Records for this exercise:

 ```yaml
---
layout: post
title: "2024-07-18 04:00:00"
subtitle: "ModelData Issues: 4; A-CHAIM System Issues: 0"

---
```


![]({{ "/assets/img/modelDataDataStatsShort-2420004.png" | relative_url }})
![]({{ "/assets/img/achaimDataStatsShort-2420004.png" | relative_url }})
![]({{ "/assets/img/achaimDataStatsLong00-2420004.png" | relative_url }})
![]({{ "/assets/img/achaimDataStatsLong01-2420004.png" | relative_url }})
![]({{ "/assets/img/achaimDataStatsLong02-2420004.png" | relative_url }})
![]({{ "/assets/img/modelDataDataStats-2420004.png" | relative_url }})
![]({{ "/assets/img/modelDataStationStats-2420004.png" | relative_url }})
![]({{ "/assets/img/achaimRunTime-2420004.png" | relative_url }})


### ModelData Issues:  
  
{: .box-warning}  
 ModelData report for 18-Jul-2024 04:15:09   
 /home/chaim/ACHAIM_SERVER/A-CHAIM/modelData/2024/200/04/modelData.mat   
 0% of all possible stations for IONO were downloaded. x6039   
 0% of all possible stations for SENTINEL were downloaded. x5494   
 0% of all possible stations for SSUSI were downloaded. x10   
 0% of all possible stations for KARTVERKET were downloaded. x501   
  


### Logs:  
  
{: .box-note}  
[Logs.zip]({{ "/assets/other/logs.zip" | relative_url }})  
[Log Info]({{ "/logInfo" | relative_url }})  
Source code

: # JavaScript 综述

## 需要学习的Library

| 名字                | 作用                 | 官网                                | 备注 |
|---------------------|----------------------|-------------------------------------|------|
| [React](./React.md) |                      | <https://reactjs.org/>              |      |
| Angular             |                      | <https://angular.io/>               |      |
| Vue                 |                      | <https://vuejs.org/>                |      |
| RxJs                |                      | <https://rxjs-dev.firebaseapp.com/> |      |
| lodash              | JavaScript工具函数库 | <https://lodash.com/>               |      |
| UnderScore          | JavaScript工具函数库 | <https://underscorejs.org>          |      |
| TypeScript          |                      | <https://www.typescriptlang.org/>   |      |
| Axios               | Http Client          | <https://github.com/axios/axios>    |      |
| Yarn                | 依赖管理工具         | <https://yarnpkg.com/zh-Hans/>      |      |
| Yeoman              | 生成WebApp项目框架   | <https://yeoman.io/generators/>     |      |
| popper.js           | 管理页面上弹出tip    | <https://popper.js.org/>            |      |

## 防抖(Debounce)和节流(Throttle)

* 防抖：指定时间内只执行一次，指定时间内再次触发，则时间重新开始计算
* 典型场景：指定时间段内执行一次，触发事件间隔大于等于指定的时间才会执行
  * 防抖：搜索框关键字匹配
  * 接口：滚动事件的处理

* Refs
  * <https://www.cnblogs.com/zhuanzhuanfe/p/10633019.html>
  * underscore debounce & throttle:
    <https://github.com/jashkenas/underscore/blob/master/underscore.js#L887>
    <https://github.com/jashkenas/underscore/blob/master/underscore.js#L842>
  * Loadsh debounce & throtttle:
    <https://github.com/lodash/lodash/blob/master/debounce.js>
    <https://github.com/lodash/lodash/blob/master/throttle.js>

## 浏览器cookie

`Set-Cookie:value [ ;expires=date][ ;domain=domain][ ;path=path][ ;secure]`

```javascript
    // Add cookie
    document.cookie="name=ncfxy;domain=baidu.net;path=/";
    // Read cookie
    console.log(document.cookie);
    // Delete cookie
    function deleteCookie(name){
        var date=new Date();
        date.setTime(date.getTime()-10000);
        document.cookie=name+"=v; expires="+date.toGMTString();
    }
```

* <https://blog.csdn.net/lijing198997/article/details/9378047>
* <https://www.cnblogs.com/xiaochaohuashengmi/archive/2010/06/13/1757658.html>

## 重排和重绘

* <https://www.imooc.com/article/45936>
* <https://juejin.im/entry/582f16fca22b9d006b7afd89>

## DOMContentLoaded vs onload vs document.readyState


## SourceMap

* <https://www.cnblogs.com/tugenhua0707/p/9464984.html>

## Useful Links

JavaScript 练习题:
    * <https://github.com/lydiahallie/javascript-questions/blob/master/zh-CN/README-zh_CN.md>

How to complete this task:
Please give the records again exactly as they are.

Response:
 ```yaml
---
layout: post
title: "2024-07-18 04:00:00"
subtitle: "ModelData Issues: 4; A-CHAIM System Issues: 0"

---
```


![]({{ "/assets/img/modelDataDataStatsShort-2420004.png" | relative_url }})
![]({{ "/assets/img/achaimDataStatsShort-2420004.png" | relative_url }})
![]({{ "/assets/img/achaimDataStatsLong00-2420004.png" | relative_url }})
![]({{ "/assets/img/achaimDataStatsLong01-2420004.png" | relative_url }})
![]({{ "/assets/img/achaimDataStatsLong02-2420004.png" | relative_url }})
![]({{ "/assets/img/modelDataDataStats-2420004.png" | relative_url }})
![]({{ "/assets/img/modelDataStationStats-2420004.png" | relative_url }})
![]({{ "/assets/img/achaimRunTime-2420004.png" | relative_url }})


### ModelData Issues:  
  
{: .box-warning}  
 ModelData report for 18-Jul-2024 04:15:09   
 /home/chaim/ACHAIM_SERVER/A-CHAIM/modelData/2024/200/04/modelData.mat   
 0% of all possible stations for IONO were downloaded. x6039   
 0% of all possible stations for SENTINEL were downloaded. x5494   
 0% of all possible stations for SSUSI were downloaded. x10   
 0% of all possible stations for KARTVERKET were downloaded. x501   
  


### Logs:  
  
{: .box-note}  
[Logs.zip]({{ "/assets/other/logs.zip" | relative_url }})  
[Log Info]({{ "/logInfo" | relative_url }})  
Source code

: # JavaScript 综述

## 需要学习的Library

| 名字                | 作用                 | 官网                                | 备注 |
|---------------------|----------------------|-------------------------------------|------|
| [React](./React.md) |                      | <https://reactjs.org/>              |      |
| Angular             |                      | <https://angular.io/>               |      |
| Vue                 |                      | <https://vuejs.org/>                |      |
| RxJs                |                      | <https://rxjs-dev.firebaseapp.com/> |      |
| lodash              | JavaScript工具函数库 | <https://lodash.com/>               |      |
| UnderScore          | JavaScript工具函数库 | <https://underscorejs.org>          |      |
| TypeScript          |                      | <https://www.typescriptlang.org/>   |      |
| Axios               | Http Client          | <https://github.com/axios/axios>    |      |
| Yarn                | 依赖管理工具         | <https://yarnpkg.com/zh-Hans/>      |      |
| Yeoman              | 生成WebApp项目框架   | <https://yeoman.io/generators/>     |      |
| popper.js           | 管理页面上弹出tip    | <https://popper.js.org/>            |      |

## 防抖(Debounce)和节流(Throttle)

* 防抖：指定时间内只执行一次，指定时间内再次触发，则时间重新开始计算
* 典型场景：指定时间段内执行一次，触发事件间隔大于等于指定的时间才会执行
  * 防抖：搜索框关键字匹配
  * 接口：滚动事件的处理

* Refs
  * <https://www.cnblogs.com/zhuanzhuanfe/p/10633019.html>
  * underscore debounce & throttle:
    <https://github.com/jashkenas/underscore/blob/master/underscore.js#L887>
    <https://github.com/jashkenas/underscore/blob/master/underscore.js#L842>
  * Loadsh debounce & throtttle:
    <https://github.com/lodash/lodash/blob/master/debounce.js>
    <https://github.com/lodash/lodash/blob/master/throttle.js>

## 浏览器cookie

`Set-Cookie:value [ ;expires=date][ ;domain=domain][ ;path=path][ ;secure]`

```javascript
    // Add cookie
    document.cookie="name=ncfxy;domain=baidu.net;path=/";
    // Read cookie
    console.log(document.cookie);
    // Delete cookie
    function deleteCookie(name){
        var date=new Date();
        date.setTime(date.getTime()-10000);
        document.cookie=name+"=v; expires="+date.toGMTString();
    }
```

* <https://blog.csdn.net/lijing198997/article/details/9378047>
* <https://www.cnblogs.com/xiaochaohuashengmi/archive/2010/06/13/1757658.html>

## 重排和重绘

* <https://www.imooc.com/article/45936>
* <https://juejin.im/entry/582f16fca22b9d006b7afd89>

## DOMContentLoaded vs onload vs document.readyState


## SourceMap

* <https://www.cnblogs.com/tugenhua0707/p/9464984.html>

## Useful Links

JavaScript 练习题:
    * <https://github.com/lydiahallie/javascript-questions/blob/master/zh-CN/README-zh_CN.md>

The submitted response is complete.